Today, almost all the power distribution companies generally referred to as DISCOs have their first choice partners as Chinese. What is questionable is the cost allocated to Automated Metering infrastructure, AMI activities which indigenous Nigerian Sub-contractors, SBCs are asked to work with, and which may put standards at risk. The price offered contractors are nowhere near the template put in place by the Nigerian Electricity Regulation Commission, NERC. A Chinese firm working with a DISCO in Lagos state unilaterally added more responsibilities to each work package, thus putting a large amount of their operational and financial risks on the Nigerian SBCs. For example, this Chinese firm added activities to the SBCs like storage / warehousing, surveying, logistics and GSM configuration to the original cost of installation, even though, it is much lower than the price per job stipulated by NERC. The treatment the SBCs got after their pilot scheme during the bid process is more like what is seen in a mafia movie! The SBCs were asked to put in their commercial offer and when the Chinese firm saw that the quotes they received was against their interest, they called a meeting and told the SBCs that the prices quoted was not what they wanted.
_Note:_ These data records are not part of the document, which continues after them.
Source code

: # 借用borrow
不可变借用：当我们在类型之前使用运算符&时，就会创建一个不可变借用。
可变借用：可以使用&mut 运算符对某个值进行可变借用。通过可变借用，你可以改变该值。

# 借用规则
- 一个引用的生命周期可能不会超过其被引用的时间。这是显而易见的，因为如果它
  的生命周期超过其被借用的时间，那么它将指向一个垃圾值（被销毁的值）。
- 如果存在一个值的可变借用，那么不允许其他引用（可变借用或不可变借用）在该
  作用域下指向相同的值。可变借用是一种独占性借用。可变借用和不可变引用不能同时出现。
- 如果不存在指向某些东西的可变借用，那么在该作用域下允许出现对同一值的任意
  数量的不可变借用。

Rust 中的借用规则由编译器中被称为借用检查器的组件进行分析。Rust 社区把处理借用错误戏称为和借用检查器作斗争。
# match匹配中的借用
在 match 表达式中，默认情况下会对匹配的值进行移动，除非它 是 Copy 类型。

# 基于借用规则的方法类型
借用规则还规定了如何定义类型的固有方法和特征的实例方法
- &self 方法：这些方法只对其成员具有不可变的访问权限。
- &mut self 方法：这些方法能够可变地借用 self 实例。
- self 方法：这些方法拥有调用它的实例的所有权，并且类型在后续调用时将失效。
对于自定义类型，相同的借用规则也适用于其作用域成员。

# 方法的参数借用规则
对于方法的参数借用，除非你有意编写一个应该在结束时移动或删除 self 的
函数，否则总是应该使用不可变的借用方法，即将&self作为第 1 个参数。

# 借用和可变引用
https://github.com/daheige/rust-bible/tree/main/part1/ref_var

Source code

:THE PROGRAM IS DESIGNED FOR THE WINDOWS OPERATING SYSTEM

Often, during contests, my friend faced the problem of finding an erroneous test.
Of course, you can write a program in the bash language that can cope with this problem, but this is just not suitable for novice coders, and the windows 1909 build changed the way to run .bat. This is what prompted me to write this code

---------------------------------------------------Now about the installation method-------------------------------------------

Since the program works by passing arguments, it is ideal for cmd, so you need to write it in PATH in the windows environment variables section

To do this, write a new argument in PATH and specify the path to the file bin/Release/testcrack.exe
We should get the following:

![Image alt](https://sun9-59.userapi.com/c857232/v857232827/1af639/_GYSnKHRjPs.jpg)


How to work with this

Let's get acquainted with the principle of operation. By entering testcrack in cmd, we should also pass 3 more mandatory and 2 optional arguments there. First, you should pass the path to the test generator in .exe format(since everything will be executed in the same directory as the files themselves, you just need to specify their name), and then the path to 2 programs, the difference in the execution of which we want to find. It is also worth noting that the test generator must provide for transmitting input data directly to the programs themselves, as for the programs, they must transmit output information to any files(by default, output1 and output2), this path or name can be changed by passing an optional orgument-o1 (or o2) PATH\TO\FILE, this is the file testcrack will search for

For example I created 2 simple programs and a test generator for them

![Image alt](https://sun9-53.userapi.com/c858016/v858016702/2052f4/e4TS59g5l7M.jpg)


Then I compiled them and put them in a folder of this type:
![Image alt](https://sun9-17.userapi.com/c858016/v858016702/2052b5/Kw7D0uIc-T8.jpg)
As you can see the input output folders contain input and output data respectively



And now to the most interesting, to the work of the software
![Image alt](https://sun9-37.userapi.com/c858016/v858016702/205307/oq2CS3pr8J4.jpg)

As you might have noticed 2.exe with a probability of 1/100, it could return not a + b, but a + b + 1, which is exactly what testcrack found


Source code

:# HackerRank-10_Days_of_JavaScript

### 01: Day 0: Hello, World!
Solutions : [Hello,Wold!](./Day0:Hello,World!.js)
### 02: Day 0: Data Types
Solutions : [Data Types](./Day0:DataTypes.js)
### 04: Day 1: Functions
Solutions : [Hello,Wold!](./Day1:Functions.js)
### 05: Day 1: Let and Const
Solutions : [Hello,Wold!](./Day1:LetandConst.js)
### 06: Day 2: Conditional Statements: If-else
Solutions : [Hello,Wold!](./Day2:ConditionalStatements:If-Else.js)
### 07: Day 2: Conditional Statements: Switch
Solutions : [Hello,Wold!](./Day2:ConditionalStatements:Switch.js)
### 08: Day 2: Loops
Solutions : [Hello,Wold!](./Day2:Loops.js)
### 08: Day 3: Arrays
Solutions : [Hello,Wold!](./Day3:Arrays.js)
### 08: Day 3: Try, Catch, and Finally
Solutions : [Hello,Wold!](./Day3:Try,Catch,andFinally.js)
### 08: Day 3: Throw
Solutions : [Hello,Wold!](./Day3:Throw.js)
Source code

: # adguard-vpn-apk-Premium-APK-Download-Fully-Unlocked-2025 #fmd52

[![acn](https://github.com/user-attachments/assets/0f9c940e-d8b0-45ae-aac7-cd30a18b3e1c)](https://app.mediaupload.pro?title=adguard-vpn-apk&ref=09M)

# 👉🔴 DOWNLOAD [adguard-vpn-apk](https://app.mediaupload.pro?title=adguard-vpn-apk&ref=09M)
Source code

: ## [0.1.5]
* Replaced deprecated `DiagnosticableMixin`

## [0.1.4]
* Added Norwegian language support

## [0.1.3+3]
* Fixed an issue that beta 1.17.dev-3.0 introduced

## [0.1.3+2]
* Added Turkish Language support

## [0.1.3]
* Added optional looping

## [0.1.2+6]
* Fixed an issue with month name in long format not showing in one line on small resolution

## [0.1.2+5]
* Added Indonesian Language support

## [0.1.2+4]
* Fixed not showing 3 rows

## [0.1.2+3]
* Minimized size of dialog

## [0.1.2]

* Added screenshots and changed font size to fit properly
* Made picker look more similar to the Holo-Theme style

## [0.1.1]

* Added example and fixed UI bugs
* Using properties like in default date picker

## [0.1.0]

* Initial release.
They then decided to call the SBCs separately and compelled them to change the figures to suit them besides making the SBCs sign a 30-page contract they didn’t have enough time to read through. The Chinese company achieved this feat by a combination of blackmail and subtle threats deployed against vulnerable businessmen trying to survive harsh operating environment, loose labour laws and weak oversight enforcement together with powerful Nigerians on their boards. Most of these firms have scant regard for the SBCs even though the additional activities listed have huge financial implications to the SBCs. To cap it all, the Chinese firm made sure the SBCs paid them for training their already experienced staff for a fee besides making sure the SBCs bore the financial risk of paying for meters when the AMI System doesn’t pick up the communication signal from the meter, a fault attributed to the Chinese company’s working procedures.

Most of the Chinese firms have no regard for Nigerian culture and idiosyncrasies which makes some of them, greenhorns, call the SBCs at uncivilized hours to attend meetings in 7 hours! Some third party contractors have had to complain bitterly about how the Chinese are gradually doing the job of the NERC by bringing in their own standards and pricing, and yet, the Nigerian regulators are on “siddon-look” default settings!
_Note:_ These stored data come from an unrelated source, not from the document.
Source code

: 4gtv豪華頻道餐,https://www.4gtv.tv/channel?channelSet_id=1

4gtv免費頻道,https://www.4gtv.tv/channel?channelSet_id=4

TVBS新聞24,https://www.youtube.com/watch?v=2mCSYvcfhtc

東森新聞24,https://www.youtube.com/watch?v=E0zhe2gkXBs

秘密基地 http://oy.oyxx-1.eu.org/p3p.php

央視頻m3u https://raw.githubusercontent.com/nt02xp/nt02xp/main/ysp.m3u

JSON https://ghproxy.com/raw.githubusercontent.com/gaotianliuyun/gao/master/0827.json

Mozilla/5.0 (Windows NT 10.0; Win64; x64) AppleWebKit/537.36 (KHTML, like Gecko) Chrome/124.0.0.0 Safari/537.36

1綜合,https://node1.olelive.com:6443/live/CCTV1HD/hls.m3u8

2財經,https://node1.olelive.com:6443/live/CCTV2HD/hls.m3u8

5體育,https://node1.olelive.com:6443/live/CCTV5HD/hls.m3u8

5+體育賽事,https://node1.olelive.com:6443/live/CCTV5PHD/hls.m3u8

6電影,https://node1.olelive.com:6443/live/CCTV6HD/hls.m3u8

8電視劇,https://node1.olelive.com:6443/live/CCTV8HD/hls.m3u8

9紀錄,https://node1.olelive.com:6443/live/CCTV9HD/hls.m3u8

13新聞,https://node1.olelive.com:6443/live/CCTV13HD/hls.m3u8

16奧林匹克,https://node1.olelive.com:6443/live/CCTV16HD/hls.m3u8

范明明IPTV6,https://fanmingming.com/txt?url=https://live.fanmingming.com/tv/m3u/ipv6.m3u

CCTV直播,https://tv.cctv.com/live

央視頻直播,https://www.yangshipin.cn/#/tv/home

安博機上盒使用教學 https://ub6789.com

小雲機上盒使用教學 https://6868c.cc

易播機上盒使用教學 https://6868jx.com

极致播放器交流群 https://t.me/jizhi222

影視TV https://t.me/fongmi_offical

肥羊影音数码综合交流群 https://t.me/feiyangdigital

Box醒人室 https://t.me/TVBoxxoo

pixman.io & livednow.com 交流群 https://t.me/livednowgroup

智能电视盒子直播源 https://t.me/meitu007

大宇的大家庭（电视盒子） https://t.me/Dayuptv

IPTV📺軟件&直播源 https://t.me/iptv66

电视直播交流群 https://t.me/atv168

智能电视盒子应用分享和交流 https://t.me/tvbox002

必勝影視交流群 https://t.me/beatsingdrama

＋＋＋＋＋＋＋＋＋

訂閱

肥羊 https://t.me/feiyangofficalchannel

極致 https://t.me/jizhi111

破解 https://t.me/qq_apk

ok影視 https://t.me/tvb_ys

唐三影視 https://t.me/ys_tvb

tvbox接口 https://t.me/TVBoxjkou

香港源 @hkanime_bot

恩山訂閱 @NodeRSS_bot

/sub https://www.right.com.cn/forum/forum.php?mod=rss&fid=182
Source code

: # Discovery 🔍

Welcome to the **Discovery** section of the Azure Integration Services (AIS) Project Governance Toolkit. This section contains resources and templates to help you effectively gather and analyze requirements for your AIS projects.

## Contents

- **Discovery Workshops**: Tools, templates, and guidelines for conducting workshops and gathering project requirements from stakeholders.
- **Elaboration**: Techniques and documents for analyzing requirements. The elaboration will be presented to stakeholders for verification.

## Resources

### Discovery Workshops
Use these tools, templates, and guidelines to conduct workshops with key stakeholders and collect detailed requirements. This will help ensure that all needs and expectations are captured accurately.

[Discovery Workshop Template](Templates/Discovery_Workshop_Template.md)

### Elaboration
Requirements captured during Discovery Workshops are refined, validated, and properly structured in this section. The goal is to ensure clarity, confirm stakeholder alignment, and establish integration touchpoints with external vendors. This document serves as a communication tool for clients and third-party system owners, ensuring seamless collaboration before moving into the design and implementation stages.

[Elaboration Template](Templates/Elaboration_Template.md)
The same scenario applies to the Indians who have been in Nigeria long before the Chinese came in and outnumbered them. They are mostly left unregulated in their businesses and anyone who finds this incredible should take an excursion to Indorama Petrochemicals at Eleme in Rivers State as well as Sterling Global Energy in Lagos to see how good their business model is to Nigeria and Nigerians. The danger of the business models enumerated here is capital flight, halt in human capital development and technology transfer, all stacked in favour of our rampaging foreign business partners. If Nigeria and Nigerians must gain tremendously from this emerging realities, then the oversight agencies responsible for supervising these business models needs to wake up from their slumber and do the needful.

If Nigeria must make money from foreign investors and Nigerians must be sufficiently empowered, it is time for the National assembly to pass needed bills and the president to assent to such progressive bills while, at the same time, accelerating enforcement initiatives that will be mutually rewarding to the people of Nigeria and her business partners, otherwise, we may just as well be saving for the rainy day, by storing water in damaged baskets!
Kayode Adeoye in an energy analyst in Lagos.